Work request →
Please repeat the lines below, exactly and only, from the one that holds "Ellie：Hi, Glyn. Do" through the one that holds "Ellie：He's nearly ninety.".

Saved entries:
_ _ _ _

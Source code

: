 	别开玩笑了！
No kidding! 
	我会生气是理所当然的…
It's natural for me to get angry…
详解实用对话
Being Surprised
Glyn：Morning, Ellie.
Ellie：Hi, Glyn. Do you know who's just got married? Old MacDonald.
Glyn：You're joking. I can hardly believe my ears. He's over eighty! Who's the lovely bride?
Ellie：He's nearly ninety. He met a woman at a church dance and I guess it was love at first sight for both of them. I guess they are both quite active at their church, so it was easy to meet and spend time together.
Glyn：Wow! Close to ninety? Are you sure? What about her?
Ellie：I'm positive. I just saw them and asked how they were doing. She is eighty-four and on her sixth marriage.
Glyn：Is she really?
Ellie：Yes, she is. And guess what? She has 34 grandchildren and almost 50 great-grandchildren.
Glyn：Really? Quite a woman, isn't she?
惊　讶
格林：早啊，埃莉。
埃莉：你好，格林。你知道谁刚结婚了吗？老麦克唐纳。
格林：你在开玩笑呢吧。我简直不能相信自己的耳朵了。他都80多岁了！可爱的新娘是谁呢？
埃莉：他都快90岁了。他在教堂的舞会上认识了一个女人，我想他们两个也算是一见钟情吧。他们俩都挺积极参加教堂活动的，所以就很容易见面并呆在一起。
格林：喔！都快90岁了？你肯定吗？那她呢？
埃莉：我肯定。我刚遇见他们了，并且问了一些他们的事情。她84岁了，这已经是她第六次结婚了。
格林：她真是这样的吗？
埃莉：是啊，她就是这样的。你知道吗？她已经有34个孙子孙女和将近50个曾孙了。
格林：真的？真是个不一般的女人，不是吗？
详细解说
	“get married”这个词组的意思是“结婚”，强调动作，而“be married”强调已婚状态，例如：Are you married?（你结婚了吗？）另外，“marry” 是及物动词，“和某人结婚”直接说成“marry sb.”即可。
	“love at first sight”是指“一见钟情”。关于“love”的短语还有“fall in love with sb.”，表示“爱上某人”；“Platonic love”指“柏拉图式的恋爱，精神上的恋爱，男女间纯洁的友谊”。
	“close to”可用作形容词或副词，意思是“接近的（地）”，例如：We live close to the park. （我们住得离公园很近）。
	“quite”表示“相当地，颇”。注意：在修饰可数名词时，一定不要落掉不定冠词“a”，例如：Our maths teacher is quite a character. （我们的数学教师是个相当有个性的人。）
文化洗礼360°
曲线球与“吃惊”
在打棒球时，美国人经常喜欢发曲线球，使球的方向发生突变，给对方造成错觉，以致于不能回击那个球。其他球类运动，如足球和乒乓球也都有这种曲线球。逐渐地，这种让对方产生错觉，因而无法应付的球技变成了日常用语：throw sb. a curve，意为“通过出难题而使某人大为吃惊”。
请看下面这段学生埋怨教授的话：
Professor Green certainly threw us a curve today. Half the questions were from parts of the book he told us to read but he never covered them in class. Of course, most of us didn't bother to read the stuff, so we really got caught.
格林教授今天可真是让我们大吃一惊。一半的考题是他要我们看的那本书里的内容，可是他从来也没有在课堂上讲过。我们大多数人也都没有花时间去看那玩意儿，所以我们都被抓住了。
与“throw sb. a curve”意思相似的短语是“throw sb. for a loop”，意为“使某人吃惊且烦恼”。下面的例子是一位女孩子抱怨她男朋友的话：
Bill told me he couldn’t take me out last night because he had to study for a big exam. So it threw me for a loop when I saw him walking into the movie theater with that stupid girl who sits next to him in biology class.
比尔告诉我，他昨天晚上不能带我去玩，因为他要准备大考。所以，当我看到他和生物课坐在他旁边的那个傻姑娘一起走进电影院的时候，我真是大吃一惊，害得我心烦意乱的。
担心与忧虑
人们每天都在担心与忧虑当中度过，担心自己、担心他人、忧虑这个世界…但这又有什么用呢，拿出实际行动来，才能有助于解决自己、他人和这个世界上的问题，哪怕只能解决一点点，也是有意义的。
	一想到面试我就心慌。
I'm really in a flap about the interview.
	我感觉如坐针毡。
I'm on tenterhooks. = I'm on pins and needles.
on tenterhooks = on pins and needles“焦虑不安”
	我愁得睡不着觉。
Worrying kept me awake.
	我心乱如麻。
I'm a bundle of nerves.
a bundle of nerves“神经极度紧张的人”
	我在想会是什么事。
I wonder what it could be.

_ _ _ _

Result of the task →
Ellie：Hi, Glyn. Do you know who's just got married? Old MacDonald.
Glyn：You're joking. I can hardly believe my ears. He's over eighty! Who's the lovely bride?
Ellie：He's nearly ninety. He met a woman at a church dance and I guess it was love at first sight for both of them. I guess they are both quite active at their church, so it was easy to meet and spend time together.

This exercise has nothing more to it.